▼
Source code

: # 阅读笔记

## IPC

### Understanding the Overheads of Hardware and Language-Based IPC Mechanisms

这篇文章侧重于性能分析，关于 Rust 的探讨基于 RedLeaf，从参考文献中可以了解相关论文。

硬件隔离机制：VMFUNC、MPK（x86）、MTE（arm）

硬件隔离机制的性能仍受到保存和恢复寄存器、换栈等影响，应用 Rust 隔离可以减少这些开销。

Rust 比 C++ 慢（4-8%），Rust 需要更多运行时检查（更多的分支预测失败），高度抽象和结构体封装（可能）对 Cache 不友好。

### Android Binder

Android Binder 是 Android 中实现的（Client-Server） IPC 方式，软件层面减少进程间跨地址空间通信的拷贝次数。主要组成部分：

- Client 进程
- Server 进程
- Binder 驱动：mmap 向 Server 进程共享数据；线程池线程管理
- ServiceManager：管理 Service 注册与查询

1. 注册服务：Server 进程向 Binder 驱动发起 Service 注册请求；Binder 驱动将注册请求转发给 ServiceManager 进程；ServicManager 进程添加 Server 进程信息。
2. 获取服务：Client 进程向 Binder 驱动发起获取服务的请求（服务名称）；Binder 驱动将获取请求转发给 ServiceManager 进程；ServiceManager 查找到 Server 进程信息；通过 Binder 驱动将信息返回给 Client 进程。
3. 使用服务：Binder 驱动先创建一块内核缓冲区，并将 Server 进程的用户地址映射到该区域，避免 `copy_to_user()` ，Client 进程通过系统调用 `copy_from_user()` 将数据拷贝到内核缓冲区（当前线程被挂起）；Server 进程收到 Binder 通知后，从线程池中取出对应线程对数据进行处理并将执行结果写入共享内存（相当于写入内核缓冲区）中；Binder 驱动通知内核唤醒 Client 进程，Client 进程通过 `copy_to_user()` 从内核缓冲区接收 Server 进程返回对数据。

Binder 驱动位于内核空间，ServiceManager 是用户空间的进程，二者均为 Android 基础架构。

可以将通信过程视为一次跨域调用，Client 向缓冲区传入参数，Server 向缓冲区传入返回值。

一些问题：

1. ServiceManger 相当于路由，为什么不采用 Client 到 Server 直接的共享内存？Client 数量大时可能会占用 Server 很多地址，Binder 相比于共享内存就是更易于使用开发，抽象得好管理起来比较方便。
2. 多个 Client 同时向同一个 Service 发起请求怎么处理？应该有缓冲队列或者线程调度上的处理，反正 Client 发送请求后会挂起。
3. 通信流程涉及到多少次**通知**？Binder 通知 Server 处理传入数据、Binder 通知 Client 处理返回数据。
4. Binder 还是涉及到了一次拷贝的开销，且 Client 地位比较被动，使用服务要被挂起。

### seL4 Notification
▲
Scan the records above, then copy out each line that mentions "Android".

*Written answer*:
### Android Binder
Android Binder 是 Android 中实现的（Client-Server） IPC 方式，软件层面减少进程间跨地址空间通信的拷贝次数。主要组成部分：
Binder 驱动位于内核空间，ServiceManager 是用户空间的进程，二者均为 Android 基础架构。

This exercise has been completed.